10. The Instow Communion Cup

In the museum we look after a number of church communion cups dating from the late 16th century. Many of them are rather similar: a “decent” Protestant communion cup in a conical shape with a foot and a band of simple ornament. But they vary quite a lot in size. Why is this?
At the beginning of Henry VIII’s reign, churchgoing in England was a colourful, sensory experience, rich in ceremony. The Reformation of the Church, and the break with Rome in 1537, was partly driven by Henry’s marital difficulties, but it was well received by English Reformers, including in North Devon, who wanted to return to a simpler, more direct form of worship.
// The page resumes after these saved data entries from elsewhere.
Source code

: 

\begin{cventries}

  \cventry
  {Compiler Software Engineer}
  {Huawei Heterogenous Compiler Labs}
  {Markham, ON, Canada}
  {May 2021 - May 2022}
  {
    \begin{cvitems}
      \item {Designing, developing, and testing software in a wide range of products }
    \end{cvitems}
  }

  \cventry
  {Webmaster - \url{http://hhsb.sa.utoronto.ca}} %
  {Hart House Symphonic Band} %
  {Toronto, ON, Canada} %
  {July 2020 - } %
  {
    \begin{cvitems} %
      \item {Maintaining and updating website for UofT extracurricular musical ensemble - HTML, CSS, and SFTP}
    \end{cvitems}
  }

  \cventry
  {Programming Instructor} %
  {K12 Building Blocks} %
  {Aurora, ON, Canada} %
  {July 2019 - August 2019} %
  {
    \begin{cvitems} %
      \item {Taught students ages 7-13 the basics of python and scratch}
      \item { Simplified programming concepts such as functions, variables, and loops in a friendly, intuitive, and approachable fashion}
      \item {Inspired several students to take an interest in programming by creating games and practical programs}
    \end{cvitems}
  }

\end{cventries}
They rejected the Roman Catholic belief in ‘transubstantiation’, in which the bread and wine are miraculously transformed during the mass into the body and blood of Christ. They proposed instead a symbolic service of shared communion, where the congregation would take wine as well as bread, whereas before they had been chiefly spectators. Elaborately decorated chalices, together with much interior church decoration, were seen as “monuments of superstition”.
In the diocese of Exeter, the change from chalices to plain cups took place between 1575 and 1577. Individual parishes sent their existing silverware to be remade according to the approved style, the size depending on the amount of silver available. The goldsmith John Jones of Exeter, who created the Instow cup, is known to have created at least 130 others. He did very well out of the Reformation.